We study particle transport in a 3D DFN scenario based on Laxemar site characterisation data in Sweden, which is a candidate repository site for high level radioactive waste in the Swedish nuclear waste management program. The site characterisation data has revealed several interesting geometric and hydraulic fracture properties, such as power-law distributed fracture sizes and transmissivities.
A fundamental aspect towards understanding tracer migration in subsurface sparsely fractured rock formations is the relationship between the Eulerian flow field at a sub-fracture scale with the Lagrangian flow field at a characteristic (model domain) scale.
In this work we present results from a new technique for upscaling particle transitions obtained from Eulerian flow statistics to predictions of tracer discharge at a characteristic transport scale, based on previously developed methods used for 2D DFN’s.

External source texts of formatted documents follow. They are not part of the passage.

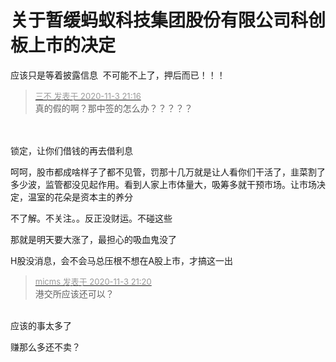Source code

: # 关于暂缓蚂蚁科技集团股份有限公司科创板上市的决定


应该只是等着披露信息&nbsp;&nbsp;不可能不上了，押后而已！！！

<div class="quote"><blockquote><font size="2"><a href="https://www.hostloc.com/forum.php?mod=redirect&amp;goto=findpost&amp;pid=9398373&amp;ptid=762047" target="_blank"><font color="#999999">三不 发表于 2020-11-3 21:16</font></a></font><br />
真的假的啊？那中签的怎么办？？？？？</blockquote></div><br />
<br />
锁定，让你们借钱的再去借利息

呵呵，股市都成啥样子了都不见管，罚那十几万就是让人看你们干活了，韭菜割了多少波，监管都没见起作用。看到人家上市体量大，吸筹多就干预市场。让市场决定，温室的花朵是资本主的养分

不了解。不关注。。反正没财运。不碰这些

那就是明天要大涨了，最担心的吸血鬼没了

H股没消息，会不会马总压根不想在A股上市，才搞这一出

<div class="quote"><blockquote><font size="2"><a href="https://www.hostloc.com/forum.php?mod=redirect&amp;goto=findpost&amp;pid=9398394&amp;ptid=762047" target="_blank"><font color="#999999">micms 发表于 2020-11-3 21:20</font></a></font><br />
港交所应该还可以？</blockquote></div><br />
应该的事太多了<img src="static/image/smiley/yct/018.gif" smilieid="36" border="0" alt="" />

赚那么多还不卖？
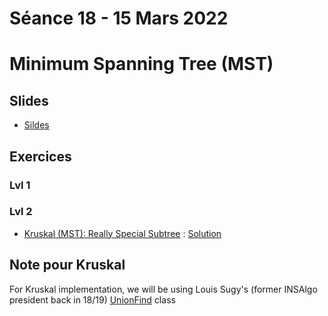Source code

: # Séance 18 - 15 Mars 2022
# Minimum Spanning Tree (MST)
## Slides

  - [Sildes](Cours18-MST.pdf)

## Exercices

### Lvl 1


### Lvl 2

  - [Kruskal (MST): Really Special Subtree](https://www.hackerrank.com/challenges/kruskalmstrsub/problem) : [Solution](ReallySpecialSubtree.py)

## Note pour Kruskal

For Kruskal implementation, we will be using Louis Sugy's (former INSAlgo president back in 18/19) [UnionFind](https://github.com/INSAlgo/trainings-2018/blob/master/W14_feb4_feb10/unionfind.py) class
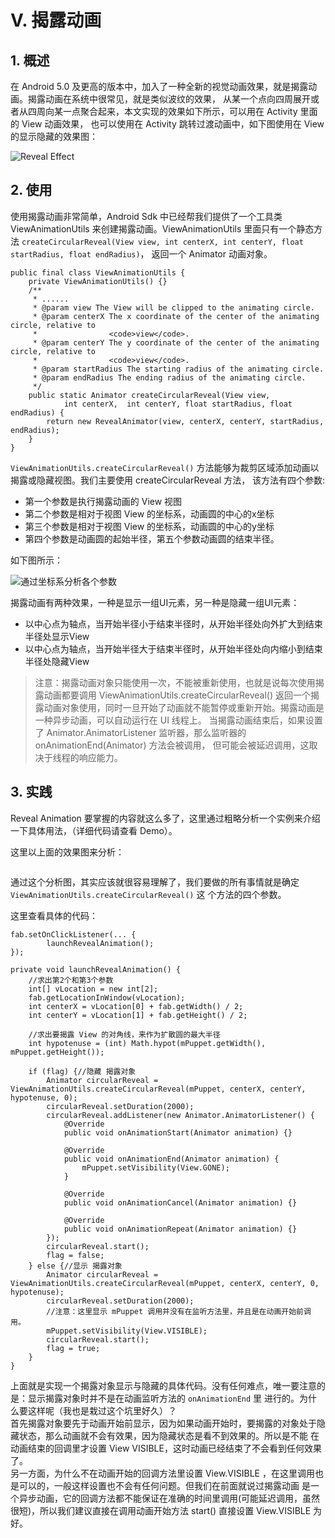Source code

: # Ⅴ. 揭露动画

## 1. 概述

在 Android 5.0 及更高的版本中，加入了一种全新的视觉动画效果，就是揭露动画。揭露动画在系统中很常见，就是类似波纹的效果，
从某一个点向四周展开或者从四周向某一点聚合起来，本文实现的效果如下所示，可以用在 Activity 里面的 View 动画效果，
也可以使用在 Activity 跳转过渡动画中，如下图使用在 View 的显示隐藏的效果图：
 
![Reveal Effect](https://raw.githubusercontent.com/OCNYang/Android-Animation-Set/master/README_Res/reveal_animation.gif?token=AQ83MgST0wsEcQCDDGjxTfrFlGcSs9aVks5aw1BwwA%3D%3D)  

## 2. 使用

使用揭露动画非常简单，Android Sdk 中已经帮我们提供了一个工具类 ViewAnimationUtils 来创建揭露动画。ViewAnimationUtils 
里面只有一个静态方法 `createCircularReveal(View view, int centerX, int centerY, float startRadius, float endRadius)`，
返回一个 Animator 动画对象。

    public final class ViewAnimationUtils {
        private ViewAnimationUtils() {}
        /**
         * ......
         * @param view The View will be clipped to the animating circle.
         * @param centerX The x coordinate of the center of the animating circle, relative to
         *                <code>view</code>.
         * @param centerY The y coordinate of the center of the animating circle, relative to
         *                <code>view</code>.
         * @param startRadius The starting radius of the animating circle.
         * @param endRadius The ending radius of the animating circle.
         */
        public static Animator createCircularReveal(View view,
                int centerX,  int centerY, float startRadius, float endRadius) {
            return new RevealAnimator(view, centerX, centerY, startRadius, endRadius);
        }
    }

`ViewAnimationUtils.createCircularReveal()` 方法能够为裁剪区域添加动画以揭露或隐藏视图。我们主要使用 createCircularReveal 方法，
该方法有四个参数:  
* 第一个参数是执行揭露动画的 View 视图
* 第二个参数是相对于视图 View 的坐标系，动画圆的中心的x坐标
* 第三个参数是相对于视图 View 的坐标系，动画圆的中心的y坐标 
* 第四个参数是动画圆的起始半径，第五个参数动画圆的结束半径。

如下图所示： 

![通过坐标系分析各个参数](https://raw.githubusercontent.com/OCNYang/Android-Animation-Set/master/README_Res/createCircularReveal.jpg?token=AQ83Mvo2qlmhlBhInyMZGjUQVcrGzOAbks5aw1ERwA%3D%3D)  

揭露动画有两种效果，一种是显示一组UI元素，另一种是隐藏一组UI元素：   
* 以中心点为轴点，当开始半径小于结束半径时，从开始半径处向外扩大到结束半径处显示View 
* 以中心点为轴点，当开始半径大于结束半径时，从开始半径处向内缩小到结束半径处隐藏View

> 注意：揭露动画对象只能使用一次，不能被重新使用，也就是说每次使用揭露动画都要调用 ViewAnimationUtils.createCircularReveal() 
返回一个揭露动画对象使用，同时一旦开始了动画就不能暂停或重新开始。揭露动画是一种异步动画，可以自动运行在 UI 线程上。
当揭露动画结束后，如果设置了 Animator.AnimatorListener 监听器，那么监听器的 onAnimationEnd(Animator) 方法会被调用，
但可能会被延迟调用，这取决于线程的响应能力。

## 3. 实践

Reveal Animation 要掌握的内容就这么多了，这里通过粗略分析一个实例来介绍一下具体用法，（详细代码请查看 Demo）。

这里以上面的效果图来分析：  

![]()  

通过这个分析图，其实应该就很容易理解了，我们要做的所有事情就是确定 `ViewAnimationUtils.createCircularReveal()` 这
个方法的四个参数。

这里查看具体的代码：  

    fab.setOnClickListener(... {
            launchRevealAnimation();
    });

    private void launchRevealAnimation() {
        //求出第2个和第3个参数
        int[] vLocation = new int[2];
        fab.getLocationInWindow(vLocation);
        int centerX = vLocation[0] + fab.getWidth() / 2;
        int centerY = vLocation[1] + fab.getHeight() / 2;

        //求出要揭露 View 的对角线，来作为扩散圆的最大半径
        int hypotenuse = (int) Math.hypot(mPuppet.getWidth(), mPuppet.getHeight());

        if (flag) {//隐藏 揭露对象
            Animator circularReveal = ViewAnimationUtils.createCircularReveal(mPuppet, centerX, centerY, hypotenuse, 0);
            circularReveal.setDuration(2000);
            circularReveal.addListener(new Animator.AnimatorListener() {
                @Override
                public void onAnimationStart(Animator animation) {}

                @Override
                public void onAnimationEnd(Animator animation) {
                    mPuppet.setVisibility(View.GONE);
                }

                @Override
                public void onAnimationCancel(Animator animation) {}

                @Override
                public void onAnimationRepeat(Animator animation) {}
            });
            circularReveal.start();
            flag = false;
        } else {//显示 揭露对象
            Animator circularReveal = ViewAnimationUtils.createCircularReveal(mPuppet, centerX, centerY, 0, hypotenuse);
            circularReveal.setDuration(2000);
            //注意：这里显示 mPuppet 调用并没有在监听方法里，并且是在动画开始前调用。
            mPuppet.setVisibility(View.VISIBLE);
            circularReveal.start();
            flag = true;
        }
    }
    
上面就是实现一个揭露对象显示与隐藏的具体代码。没有任何难点，唯一要注意的是：显示揭露对象时并不是在动画监听方法的 `onAnimationEnd` 里
进行的。为什么要这样呢（我也是栽过这个坑里好久）？  
首先揭露对象要先于动画开始前显示，因为如果动画开始时，要揭露的对象处于隐藏状态，那么动画就不会有效果，因为隐藏状态是看不到效果的。所以是不能
在动画结束的回调里才设置 View VISIBLE，这时动画已经结束了不会看到任何效果了。  
另一方面，为什么不在动画开始的回调方法里设置 View.VISIBLE ，在这里调用也是可以的，一般这样设置也不会有任何问题。但我们在前面就说过揭露动画
是一个异步动画，它的回调方法都不能保证在准确的时间里调用(可能延迟调用，虽然很短)，所以我们建议直接在调用动画开始方法 start() 直接设置 View.VISIBLE 
为好。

This includes a mapping algorithm for transforming Eulerian into Lagrangian flow statistics without a priori knowledge of network connectivity, and by retaining the correlation between the water residence time τ and the hydrodynamic control of retention β we present accurate tracer discharge predictions. These results are illustrated using the unlimited diffusion model, and for some hypothetical tracers with properties designed to capture the behaviour of many common radionuclides. Finally we emphasise the importance of capturing the early arrival and peak of tracer breakthrough curves, i.e. to capture the bulk of the tracer mass arrival, in order to make accurate and conservative predictions.